Below are some records. Return exactly the lines from the one containing "3. **ایجاد خطوط" through the one containing "برنامه‌ریزی مهم است،", both included, and only those.

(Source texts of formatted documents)
BEGIN

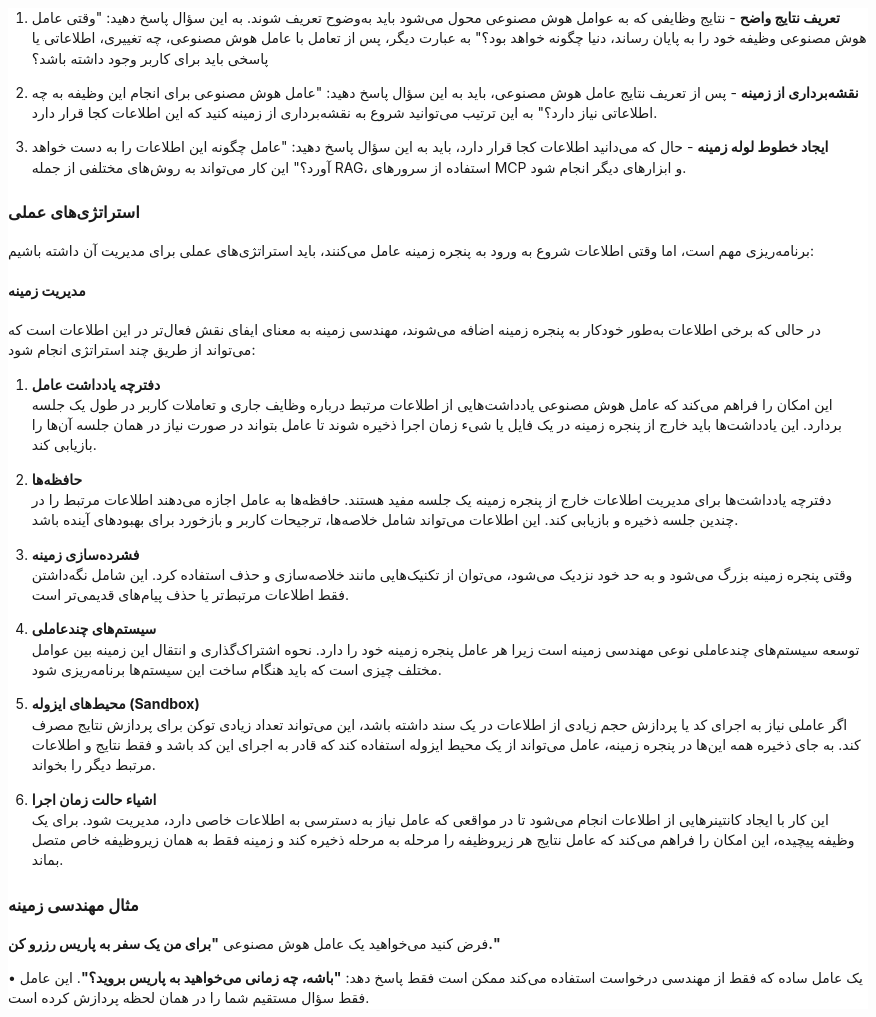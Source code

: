 1. **تعریف نتایج واضح** - نتایج وظایفی که به عوامل هوش مصنوعی محول می‌شود باید به‌وضوح تعریف شوند. به این سؤال پاسخ دهید: "وقتی عامل هوش مصنوعی وظیفه خود را به پایان رساند، دنیا چگونه خواهد بود؟" به عبارت دیگر، پس از تعامل با عامل هوش مصنوعی، چه تغییری، اطلاعاتی یا پاسخی باید برای کاربر وجود داشته باشد؟

2. **نقشه‌برداری از زمینه** - پس از تعریف نتایج عامل هوش مصنوعی، باید به این سؤال پاسخ دهید: "عامل هوش مصنوعی برای انجام این وظیفه به چه اطلاعاتی نیاز دارد؟" به این ترتیب می‌توانید شروع به نقشه‌برداری از زمینه کنید که این اطلاعات کجا قرار دارد.

3. **ایجاد خطوط لوله زمینه** - حال که می‌دانید اطلاعات کجا قرار دارد، باید به این سؤال پاسخ دهید: "عامل چگونه این اطلاعات را به دست خواهد آورد؟" این کار می‌تواند به روش‌های مختلفی از جمله RAG، استفاده از سرورهای MCP و ابزارهای دیگر انجام شود.

### استراتژی‌های عملی

برنامه‌ریزی مهم است، اما وقتی اطلاعات شروع به ورود به پنجره زمینه عامل می‌کنند، باید استراتژی‌های عملی برای مدیریت آن داشته باشیم:

#### مدیریت زمینه

در حالی که برخی اطلاعات به‌طور خودکار به پنجره زمینه اضافه می‌شوند، مهندسی زمینه به معنای ایفای نقش فعال‌تر در این اطلاعات است که می‌تواند از طریق چند استراتژی انجام شود:

1. **دفترچه یادداشت عامل**  
این امکان را فراهم می‌کند که عامل هوش مصنوعی یادداشت‌هایی از اطلاعات مرتبط درباره وظایف جاری و تعاملات کاربر در طول یک جلسه بردارد. این یادداشت‌ها باید خارج از پنجره زمینه در یک فایل یا شیء زمان اجرا ذخیره شوند تا عامل بتواند در صورت نیاز در همان جلسه آن‌ها را بازیابی کند.

2. **حافظه‌ها**  
دفترچه یادداشت‌ها برای مدیریت اطلاعات خارج از پنجره زمینه یک جلسه مفید هستند. حافظه‌ها به عامل اجازه می‌دهند اطلاعات مرتبط را در چندین جلسه ذخیره و بازیابی کند. این اطلاعات می‌تواند شامل خلاصه‌ها، ترجیحات کاربر و بازخورد برای بهبودهای آینده باشد.

3. **فشرده‌سازی زمینه**  
وقتی پنجره زمینه بزرگ می‌شود و به حد خود نزدیک می‌شود، می‌توان از تکنیک‌هایی مانند خلاصه‌سازی و حذف استفاده کرد. این شامل نگه‌داشتن فقط اطلاعات مرتبط‌تر یا حذف پیام‌های قدیمی‌تر است.

4. **سیستم‌های چندعاملی**  
توسعه سیستم‌های چندعاملی نوعی مهندسی زمینه است زیرا هر عامل پنجره زمینه خود را دارد. نحوه اشتراک‌گذاری و انتقال این زمینه بین عوامل مختلف چیزی است که باید هنگام ساخت این سیستم‌ها برنامه‌ریزی شود.

5. **محیط‌های ایزوله (Sandbox)**  
اگر عاملی نیاز به اجرای کد یا پردازش حجم زیادی از اطلاعات در یک سند داشته باشد، این می‌تواند تعداد زیادی توکن برای پردازش نتایج مصرف کند. به جای ذخیره همه این‌ها در پنجره زمینه، عامل می‌تواند از یک محیط ایزوله استفاده کند که قادر به اجرای این کد باشد و فقط نتایج و اطلاعات مرتبط دیگر را بخواند.

6. **اشیاء حالت زمان اجرا**  
این کار با ایجاد کانتینرهایی از اطلاعات انجام می‌شود تا در مواقعی که عامل نیاز به دسترسی به اطلاعات خاصی دارد، مدیریت شود. برای یک وظیفه پیچیده، این امکان را فراهم می‌کند که عامل نتایج هر زیروظیفه را مرحله به مرحله ذخیره کند و زمینه فقط به همان زیروظیفه خاص متصل بماند.

### مثال مهندسی زمینه

فرض کنید می‌خواهید یک عامل هوش مصنوعی **"برای من یک سفر به پاریس رزرو کن."**

• یک عامل ساده که فقط از مهندسی درخواست استفاده می‌کند ممکن است فقط پاسخ دهد: **"باشه، چه زمانی می‌خواهید به پاریس بروید؟"**. این عامل فقط سؤال مستقیم شما را در همان لحظه پردازش کرده است.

END

Response below:
3. **ایجاد خطوط لوله زمینه** - حال که می‌دانید اطلاعات کجا قرار دارد، باید به این سؤال پاسخ دهید: "عامل چگونه این اطلاعات را به دست خواهد آورد؟" این کار می‌تواند به روش‌های مختلفی از جمله RAG، استفاده از سرورهای MCP و ابزارهای دیگر انجام شود.

### استراتژی‌های عملی

برنامه‌ریزی مهم است، اما وقتی اطلاعات شروع به ورود به پنجره زمینه عامل می‌کنند، باید استراتژی‌های عملی برای مدیریت آن داشته باشیم:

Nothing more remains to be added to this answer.